### EXERCISE DESCRIPTION
Look through the data that follows and work out how many lines contain the string "virtuellen". Nothing but that number should be given.

### EXTRACTED INFORMATION
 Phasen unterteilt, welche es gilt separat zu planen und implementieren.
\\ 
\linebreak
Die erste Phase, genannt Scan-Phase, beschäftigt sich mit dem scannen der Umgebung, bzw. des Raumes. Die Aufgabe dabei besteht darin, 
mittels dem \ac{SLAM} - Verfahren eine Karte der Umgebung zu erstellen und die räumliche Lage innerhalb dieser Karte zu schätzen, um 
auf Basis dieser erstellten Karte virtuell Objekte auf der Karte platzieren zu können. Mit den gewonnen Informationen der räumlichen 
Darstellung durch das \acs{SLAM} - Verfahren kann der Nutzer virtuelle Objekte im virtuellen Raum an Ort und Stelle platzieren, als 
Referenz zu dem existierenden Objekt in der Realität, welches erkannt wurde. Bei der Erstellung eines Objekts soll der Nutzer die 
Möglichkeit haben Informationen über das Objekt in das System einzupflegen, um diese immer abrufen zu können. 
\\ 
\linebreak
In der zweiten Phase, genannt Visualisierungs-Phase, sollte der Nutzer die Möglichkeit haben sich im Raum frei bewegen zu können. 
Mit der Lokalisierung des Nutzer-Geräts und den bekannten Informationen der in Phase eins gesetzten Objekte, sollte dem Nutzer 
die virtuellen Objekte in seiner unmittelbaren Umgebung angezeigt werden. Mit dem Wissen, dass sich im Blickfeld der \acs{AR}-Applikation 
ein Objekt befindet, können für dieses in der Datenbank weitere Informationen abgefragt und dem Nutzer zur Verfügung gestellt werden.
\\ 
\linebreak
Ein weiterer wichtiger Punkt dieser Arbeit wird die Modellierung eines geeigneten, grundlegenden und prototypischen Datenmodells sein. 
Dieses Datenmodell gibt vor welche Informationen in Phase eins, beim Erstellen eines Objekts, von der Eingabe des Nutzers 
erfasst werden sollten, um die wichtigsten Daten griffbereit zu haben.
---
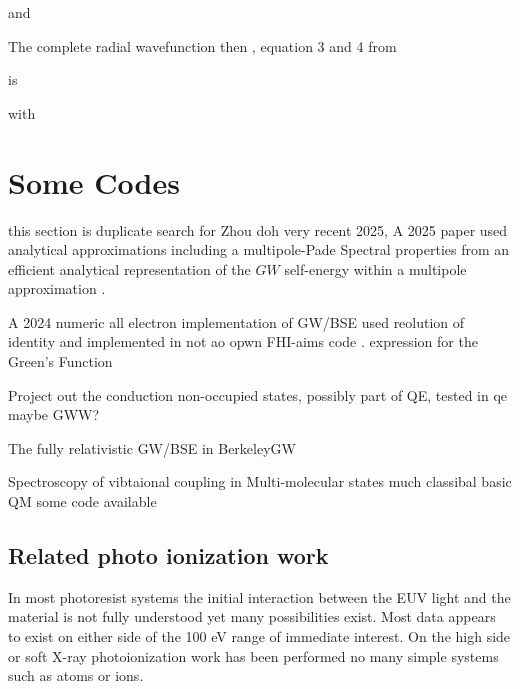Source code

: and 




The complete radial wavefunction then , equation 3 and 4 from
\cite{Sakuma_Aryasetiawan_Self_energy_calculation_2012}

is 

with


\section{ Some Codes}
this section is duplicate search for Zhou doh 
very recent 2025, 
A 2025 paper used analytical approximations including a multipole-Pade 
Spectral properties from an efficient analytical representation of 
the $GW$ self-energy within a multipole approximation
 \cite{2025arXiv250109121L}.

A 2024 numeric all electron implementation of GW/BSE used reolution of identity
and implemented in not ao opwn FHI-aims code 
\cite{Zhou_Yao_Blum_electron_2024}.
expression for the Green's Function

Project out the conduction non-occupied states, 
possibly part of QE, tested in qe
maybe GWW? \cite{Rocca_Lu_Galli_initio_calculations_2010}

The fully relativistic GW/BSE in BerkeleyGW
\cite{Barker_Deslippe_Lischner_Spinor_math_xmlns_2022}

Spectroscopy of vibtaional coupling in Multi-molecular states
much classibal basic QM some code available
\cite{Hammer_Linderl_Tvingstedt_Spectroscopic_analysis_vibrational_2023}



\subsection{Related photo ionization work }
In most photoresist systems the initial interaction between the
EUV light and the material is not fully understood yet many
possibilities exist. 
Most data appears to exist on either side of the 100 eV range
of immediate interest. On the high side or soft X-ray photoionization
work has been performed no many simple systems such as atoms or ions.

### TASK RESPONSE
2